[WHAT TO DO]:
Count every line below in which "SELECT" occurs, then give only the count.

Recorded data:
=== Begin Enclosure ===
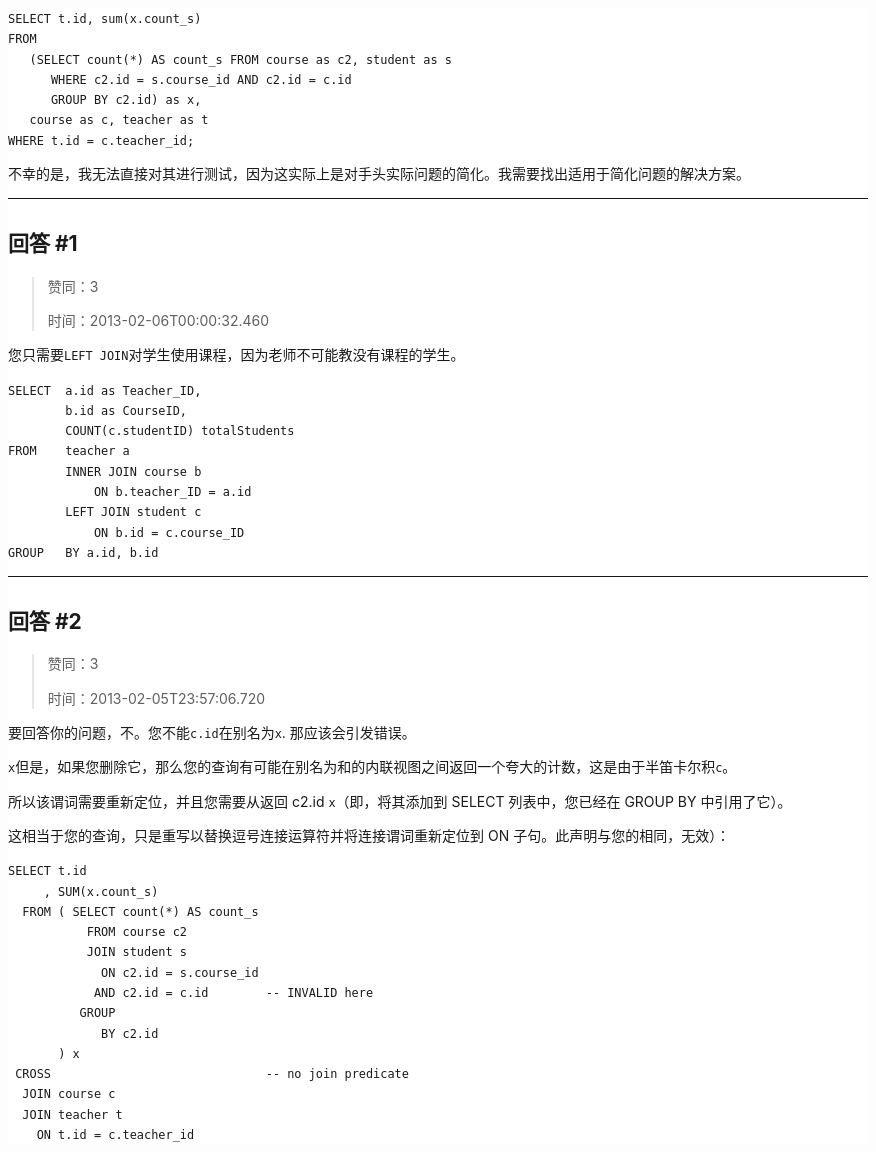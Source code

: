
 ```
SELECT t.id, sum(x.count_s) 
FROM 
   (SELECT count(*) AS count_s FROM course as c2, student as s
      WHERE c2.id = s.course_id AND c2.id = c.id
      GROUP BY c2.id) as x, 
   course as c, teacher as t
WHERE t.id = c.teacher_id; 
```

不幸的是，我无法直接对其进行测试，因为这实际上是对手头实际问题的简化。我需要找出适用于简化问题的解决方案。

* * *

## 回答 #1

> 赞同：3
> 
> 时间：2013-02-06T00:00:32.460

您只需要`LEFT JOIN`对学生使用课程，因为老师不可能教没有课程的学生。

```
SELECT  a.id as Teacher_ID,
        b.id as CourseID,
        COUNT(c.studentID) totalStudents
FROM    teacher a
        INNER JOIN course b
            ON b.teacher_ID = a.id
        LEFT JOIN student c
            ON b.id = c.course_ID
GROUP   BY a.id, b.id 
```

* * *

## 回答 #2

> 赞同：3
> 
> 时间：2013-02-05T23:57:06.720

要回答你的问题，不。您不能`c.id`在别名为`x`. 那应该会引发错误。

`x`但是，如果您删除它，那么您的查询有可能在别名为和的内联视图之间返回一个夸大的计数，这是由于半笛卡尔积`c`。

所以该谓词需要重新定位，并且您需要从返回 c2.id `x`（即，将其添加到 SELECT 列表中，您已经在 GROUP BY 中引用了它）。

这相当于您的查询，只是重写以替换逗号连接运算符并将连接谓词重新定位到 ON 子句。此声明与您的相同，无效）：

```
SELECT t.id
     , SUM(x.count_s) 
  FROM ( SELECT count(*) AS count_s 
           FROM course c2
           JOIN student s
             ON c2.id = s.course_id
            AND c2.id = c.id        -- INVALID here
          GROUP
             BY c2.id
       ) x
 CROSS                              -- no join predicate 
  JOIN course c
  JOIN teacher t
    ON t.id = c.teacher_id 
```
=== End Enclosure ===
[ANSWER SPACE]:
6